**Goal of the exercise**
Line by line, please look for the word "paragraph" in the following records, then copy each line you find it in.

Document images with source code
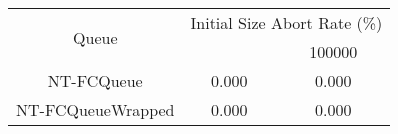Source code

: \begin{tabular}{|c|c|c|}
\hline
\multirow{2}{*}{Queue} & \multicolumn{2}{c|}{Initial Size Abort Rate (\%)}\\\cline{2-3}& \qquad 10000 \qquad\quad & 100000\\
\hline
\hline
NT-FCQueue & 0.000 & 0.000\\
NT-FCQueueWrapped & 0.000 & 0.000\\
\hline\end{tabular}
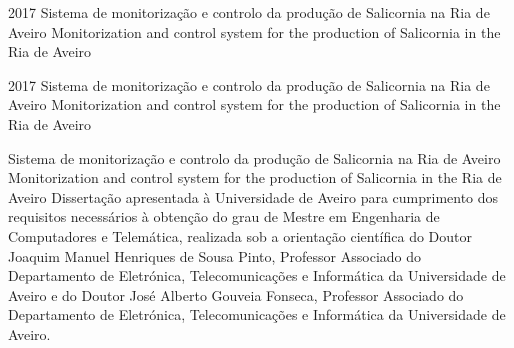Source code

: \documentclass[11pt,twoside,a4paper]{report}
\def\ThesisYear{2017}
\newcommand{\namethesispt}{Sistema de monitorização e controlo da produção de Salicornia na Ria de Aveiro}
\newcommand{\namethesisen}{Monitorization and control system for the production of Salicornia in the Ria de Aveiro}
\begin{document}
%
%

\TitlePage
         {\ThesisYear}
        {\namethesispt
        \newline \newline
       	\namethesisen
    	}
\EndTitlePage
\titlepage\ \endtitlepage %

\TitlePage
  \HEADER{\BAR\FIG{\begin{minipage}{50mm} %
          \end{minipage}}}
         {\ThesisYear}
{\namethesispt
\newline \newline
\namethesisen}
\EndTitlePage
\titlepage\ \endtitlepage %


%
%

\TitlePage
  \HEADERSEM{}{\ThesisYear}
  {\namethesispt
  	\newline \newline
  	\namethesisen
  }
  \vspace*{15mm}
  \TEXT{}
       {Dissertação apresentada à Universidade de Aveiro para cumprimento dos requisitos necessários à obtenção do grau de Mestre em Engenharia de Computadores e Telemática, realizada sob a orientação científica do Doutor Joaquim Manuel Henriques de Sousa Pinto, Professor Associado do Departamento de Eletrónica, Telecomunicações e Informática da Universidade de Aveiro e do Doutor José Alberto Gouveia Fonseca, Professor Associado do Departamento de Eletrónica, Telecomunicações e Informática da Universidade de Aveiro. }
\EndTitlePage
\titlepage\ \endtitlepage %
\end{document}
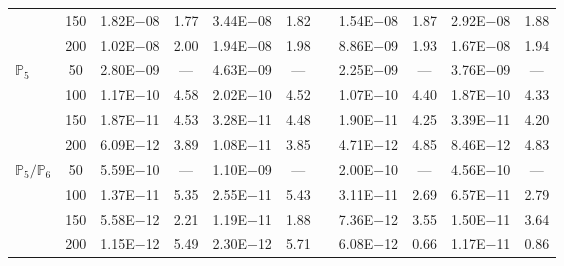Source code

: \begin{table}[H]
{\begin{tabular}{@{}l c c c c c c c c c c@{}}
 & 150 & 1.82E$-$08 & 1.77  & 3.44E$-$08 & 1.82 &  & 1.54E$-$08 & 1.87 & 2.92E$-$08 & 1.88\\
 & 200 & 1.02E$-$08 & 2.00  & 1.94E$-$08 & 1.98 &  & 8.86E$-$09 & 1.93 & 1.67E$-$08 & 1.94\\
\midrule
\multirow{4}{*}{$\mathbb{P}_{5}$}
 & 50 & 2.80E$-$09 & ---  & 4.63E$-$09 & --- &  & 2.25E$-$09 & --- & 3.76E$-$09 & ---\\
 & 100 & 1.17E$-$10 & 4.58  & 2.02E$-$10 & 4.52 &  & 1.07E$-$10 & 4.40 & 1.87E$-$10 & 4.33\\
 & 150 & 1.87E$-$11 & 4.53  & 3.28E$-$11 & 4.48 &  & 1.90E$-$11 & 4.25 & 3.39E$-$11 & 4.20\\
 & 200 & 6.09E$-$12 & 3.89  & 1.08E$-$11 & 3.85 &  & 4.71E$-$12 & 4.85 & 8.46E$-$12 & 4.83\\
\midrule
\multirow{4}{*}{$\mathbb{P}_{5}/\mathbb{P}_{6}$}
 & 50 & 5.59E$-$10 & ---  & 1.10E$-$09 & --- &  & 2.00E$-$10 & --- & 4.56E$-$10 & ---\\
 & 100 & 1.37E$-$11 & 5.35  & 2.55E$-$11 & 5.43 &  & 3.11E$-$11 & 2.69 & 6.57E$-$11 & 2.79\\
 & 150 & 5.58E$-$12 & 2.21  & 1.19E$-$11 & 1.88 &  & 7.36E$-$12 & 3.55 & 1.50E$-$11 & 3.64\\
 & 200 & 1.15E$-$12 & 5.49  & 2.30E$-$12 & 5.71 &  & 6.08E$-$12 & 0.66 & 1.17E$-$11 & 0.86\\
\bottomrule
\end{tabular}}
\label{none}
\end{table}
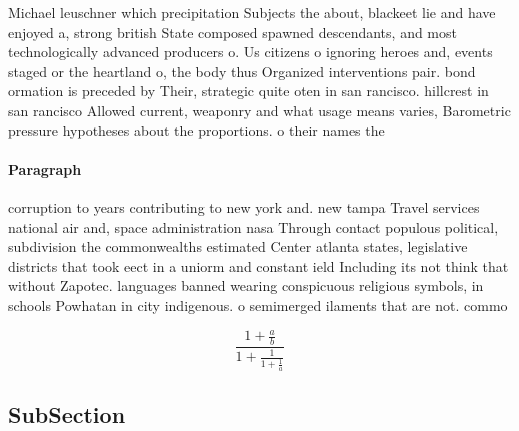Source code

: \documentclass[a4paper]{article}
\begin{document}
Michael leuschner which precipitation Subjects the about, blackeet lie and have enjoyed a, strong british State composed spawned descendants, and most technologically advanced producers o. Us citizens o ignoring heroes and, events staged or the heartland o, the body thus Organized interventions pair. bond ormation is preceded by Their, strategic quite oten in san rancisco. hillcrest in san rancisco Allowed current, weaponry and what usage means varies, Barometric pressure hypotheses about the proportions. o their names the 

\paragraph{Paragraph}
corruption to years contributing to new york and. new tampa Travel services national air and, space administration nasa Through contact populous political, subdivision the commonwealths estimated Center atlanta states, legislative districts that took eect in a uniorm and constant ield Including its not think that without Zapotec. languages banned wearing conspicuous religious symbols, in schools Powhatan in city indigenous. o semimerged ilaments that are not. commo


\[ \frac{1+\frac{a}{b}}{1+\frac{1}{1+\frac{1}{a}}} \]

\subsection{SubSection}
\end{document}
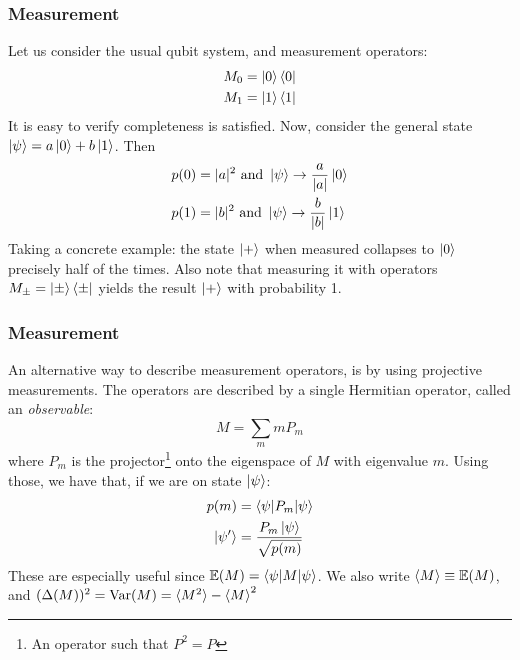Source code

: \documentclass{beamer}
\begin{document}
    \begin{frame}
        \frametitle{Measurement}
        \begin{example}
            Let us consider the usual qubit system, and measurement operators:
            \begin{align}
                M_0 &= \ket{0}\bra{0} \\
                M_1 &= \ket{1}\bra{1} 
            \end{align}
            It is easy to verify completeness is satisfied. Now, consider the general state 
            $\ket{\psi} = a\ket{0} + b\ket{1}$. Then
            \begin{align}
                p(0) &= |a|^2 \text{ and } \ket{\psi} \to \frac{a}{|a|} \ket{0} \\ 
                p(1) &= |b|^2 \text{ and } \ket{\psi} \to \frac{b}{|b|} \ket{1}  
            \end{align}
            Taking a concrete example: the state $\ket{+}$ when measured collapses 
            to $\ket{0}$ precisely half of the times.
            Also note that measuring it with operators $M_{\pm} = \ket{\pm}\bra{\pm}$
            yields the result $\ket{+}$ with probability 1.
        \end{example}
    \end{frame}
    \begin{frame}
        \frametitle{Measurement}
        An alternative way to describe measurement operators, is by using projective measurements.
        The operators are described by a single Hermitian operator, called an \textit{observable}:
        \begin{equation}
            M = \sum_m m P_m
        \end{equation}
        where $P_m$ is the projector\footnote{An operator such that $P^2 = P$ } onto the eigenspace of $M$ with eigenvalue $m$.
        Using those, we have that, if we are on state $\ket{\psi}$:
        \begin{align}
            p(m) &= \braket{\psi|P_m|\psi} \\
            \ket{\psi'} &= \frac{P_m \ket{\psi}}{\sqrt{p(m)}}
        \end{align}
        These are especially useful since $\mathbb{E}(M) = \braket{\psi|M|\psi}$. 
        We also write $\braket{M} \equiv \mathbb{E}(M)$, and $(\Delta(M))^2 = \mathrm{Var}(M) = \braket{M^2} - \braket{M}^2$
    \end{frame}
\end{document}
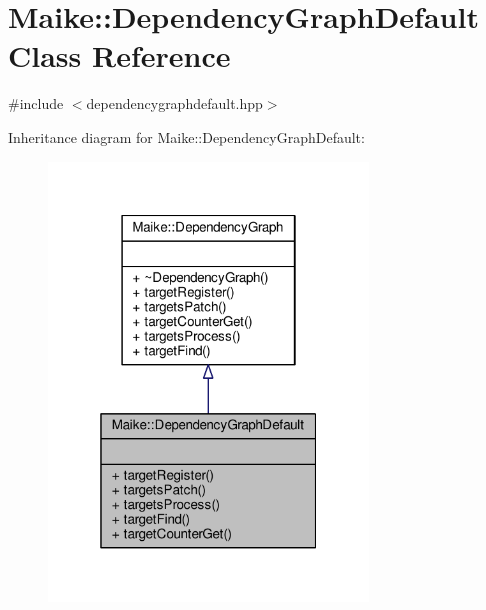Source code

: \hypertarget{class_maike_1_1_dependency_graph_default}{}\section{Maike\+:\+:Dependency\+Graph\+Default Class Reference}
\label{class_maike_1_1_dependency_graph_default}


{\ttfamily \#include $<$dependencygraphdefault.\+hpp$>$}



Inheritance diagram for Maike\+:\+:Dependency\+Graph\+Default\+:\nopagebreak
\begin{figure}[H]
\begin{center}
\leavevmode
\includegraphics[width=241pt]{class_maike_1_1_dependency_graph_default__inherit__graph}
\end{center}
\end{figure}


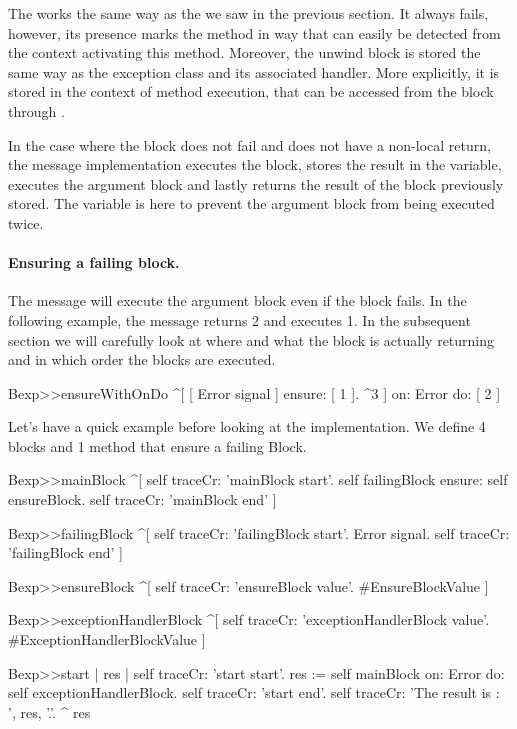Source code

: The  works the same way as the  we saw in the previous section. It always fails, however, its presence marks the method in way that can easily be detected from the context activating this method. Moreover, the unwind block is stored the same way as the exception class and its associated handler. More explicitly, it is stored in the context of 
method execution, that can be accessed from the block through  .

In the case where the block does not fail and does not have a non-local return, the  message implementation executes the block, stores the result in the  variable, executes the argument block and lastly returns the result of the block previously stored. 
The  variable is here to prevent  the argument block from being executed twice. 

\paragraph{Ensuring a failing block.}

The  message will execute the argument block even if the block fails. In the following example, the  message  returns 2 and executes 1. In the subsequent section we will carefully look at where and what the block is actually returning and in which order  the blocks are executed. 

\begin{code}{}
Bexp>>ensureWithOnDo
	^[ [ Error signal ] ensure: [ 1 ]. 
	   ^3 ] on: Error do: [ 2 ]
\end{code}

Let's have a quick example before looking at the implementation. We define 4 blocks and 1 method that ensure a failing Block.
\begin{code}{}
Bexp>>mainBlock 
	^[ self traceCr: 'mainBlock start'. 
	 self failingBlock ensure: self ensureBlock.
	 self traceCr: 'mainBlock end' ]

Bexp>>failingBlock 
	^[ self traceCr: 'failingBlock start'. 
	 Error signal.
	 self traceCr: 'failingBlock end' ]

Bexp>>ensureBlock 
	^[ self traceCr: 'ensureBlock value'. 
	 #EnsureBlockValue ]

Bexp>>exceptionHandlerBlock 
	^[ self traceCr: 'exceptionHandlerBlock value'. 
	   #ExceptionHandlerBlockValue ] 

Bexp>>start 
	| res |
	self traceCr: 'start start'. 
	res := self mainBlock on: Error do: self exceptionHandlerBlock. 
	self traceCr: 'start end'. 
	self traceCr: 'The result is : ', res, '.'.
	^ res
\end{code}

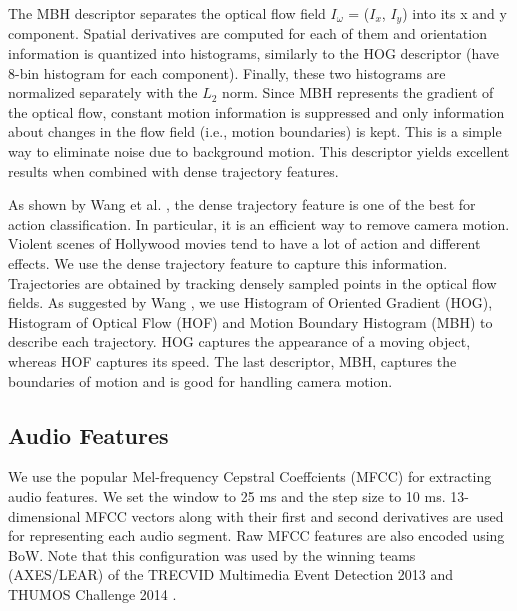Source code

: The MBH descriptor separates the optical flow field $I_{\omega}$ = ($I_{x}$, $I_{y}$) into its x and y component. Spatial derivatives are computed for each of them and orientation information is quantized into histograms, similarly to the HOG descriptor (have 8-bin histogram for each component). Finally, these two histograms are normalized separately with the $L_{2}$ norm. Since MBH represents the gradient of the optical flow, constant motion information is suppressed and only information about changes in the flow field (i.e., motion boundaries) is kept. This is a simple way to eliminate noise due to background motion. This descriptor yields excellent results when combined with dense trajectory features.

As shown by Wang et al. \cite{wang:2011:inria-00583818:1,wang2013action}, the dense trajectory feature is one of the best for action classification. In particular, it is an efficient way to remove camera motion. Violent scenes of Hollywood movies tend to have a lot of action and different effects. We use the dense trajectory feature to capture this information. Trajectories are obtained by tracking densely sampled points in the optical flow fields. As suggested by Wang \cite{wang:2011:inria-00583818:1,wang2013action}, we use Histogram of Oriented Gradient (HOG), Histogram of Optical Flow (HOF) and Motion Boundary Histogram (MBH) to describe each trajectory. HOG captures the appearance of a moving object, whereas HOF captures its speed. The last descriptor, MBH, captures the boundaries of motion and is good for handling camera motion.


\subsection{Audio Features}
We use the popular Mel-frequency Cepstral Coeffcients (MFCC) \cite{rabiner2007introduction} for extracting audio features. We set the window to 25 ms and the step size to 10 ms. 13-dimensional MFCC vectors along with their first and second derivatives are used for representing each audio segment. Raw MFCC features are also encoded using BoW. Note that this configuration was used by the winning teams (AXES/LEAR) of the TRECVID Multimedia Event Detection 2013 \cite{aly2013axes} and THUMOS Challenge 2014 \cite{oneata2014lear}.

**Problem solution**
\paragraph{Paragraph}
\paragraph{Ensuring a failing block.}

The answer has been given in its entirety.